## [WHAT YOU SHOULD DO]
Each line with the word "Alpha" must appear in the answer, copied from the records.

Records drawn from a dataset
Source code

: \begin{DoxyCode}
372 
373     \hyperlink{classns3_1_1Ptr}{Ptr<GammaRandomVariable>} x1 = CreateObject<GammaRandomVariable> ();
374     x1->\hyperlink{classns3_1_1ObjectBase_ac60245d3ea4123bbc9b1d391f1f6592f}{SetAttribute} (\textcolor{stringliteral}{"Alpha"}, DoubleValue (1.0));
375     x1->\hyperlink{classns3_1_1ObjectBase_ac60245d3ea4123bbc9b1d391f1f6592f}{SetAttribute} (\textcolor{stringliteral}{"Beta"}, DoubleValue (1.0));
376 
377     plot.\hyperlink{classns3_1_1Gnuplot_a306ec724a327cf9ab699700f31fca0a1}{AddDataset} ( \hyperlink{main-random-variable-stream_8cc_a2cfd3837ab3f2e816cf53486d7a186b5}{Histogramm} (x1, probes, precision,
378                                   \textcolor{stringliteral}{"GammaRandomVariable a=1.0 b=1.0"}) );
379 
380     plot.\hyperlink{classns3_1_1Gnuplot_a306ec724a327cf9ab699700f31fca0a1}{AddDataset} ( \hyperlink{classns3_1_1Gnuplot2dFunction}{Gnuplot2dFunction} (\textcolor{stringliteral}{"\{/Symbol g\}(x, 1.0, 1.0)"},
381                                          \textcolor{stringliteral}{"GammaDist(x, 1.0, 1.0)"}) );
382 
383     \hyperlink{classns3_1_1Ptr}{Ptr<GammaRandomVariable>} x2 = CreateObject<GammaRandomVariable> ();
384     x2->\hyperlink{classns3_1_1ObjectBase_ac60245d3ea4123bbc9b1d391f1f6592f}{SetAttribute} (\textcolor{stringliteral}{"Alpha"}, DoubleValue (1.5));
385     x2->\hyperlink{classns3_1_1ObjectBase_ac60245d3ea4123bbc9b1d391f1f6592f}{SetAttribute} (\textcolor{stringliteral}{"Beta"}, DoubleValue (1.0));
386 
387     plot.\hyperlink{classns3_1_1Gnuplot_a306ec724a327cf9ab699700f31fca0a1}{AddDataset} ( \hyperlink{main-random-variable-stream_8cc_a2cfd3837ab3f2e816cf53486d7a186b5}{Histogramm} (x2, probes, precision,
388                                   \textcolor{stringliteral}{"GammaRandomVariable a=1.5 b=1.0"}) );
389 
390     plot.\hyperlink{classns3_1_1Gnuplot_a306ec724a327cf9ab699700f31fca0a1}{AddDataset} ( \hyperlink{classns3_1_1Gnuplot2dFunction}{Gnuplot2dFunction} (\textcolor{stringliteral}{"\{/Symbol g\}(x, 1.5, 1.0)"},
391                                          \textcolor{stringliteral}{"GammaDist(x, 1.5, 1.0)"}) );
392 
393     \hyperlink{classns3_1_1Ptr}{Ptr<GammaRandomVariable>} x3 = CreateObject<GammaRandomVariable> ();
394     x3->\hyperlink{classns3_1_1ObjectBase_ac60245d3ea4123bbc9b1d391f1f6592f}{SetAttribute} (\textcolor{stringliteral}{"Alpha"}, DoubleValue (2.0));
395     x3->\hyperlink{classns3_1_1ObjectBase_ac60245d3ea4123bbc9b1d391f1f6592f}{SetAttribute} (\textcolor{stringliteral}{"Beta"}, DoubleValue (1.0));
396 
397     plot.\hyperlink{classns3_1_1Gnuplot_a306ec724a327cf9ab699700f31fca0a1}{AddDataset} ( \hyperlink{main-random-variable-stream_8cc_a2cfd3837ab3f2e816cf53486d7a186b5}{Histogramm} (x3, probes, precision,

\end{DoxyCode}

## [EXERCISE ANSWER]
374     x1->\hyperlink{classns3_1_1ObjectBase_ac60245d3ea4123bbc9b1d391f1f6592f}{SetAttribute} (\textcolor{stringliteral}{"Alpha"}, DoubleValue (1.0));
384     x2->\hyperlink{classns3_1_1ObjectBase_ac60245d3ea4123bbc9b1d391f1f6592f}{SetAttribute} (\textcolor{stringliteral}{"Alpha"}, DoubleValue (1.5));
394     x3->\hyperlink{classns3_1_1ObjectBase_ac60245d3ea4123bbc9b1d391f1f6592f}{SetAttribute} (\textcolor{stringliteral}{"Alpha"}, DoubleValue (2.0));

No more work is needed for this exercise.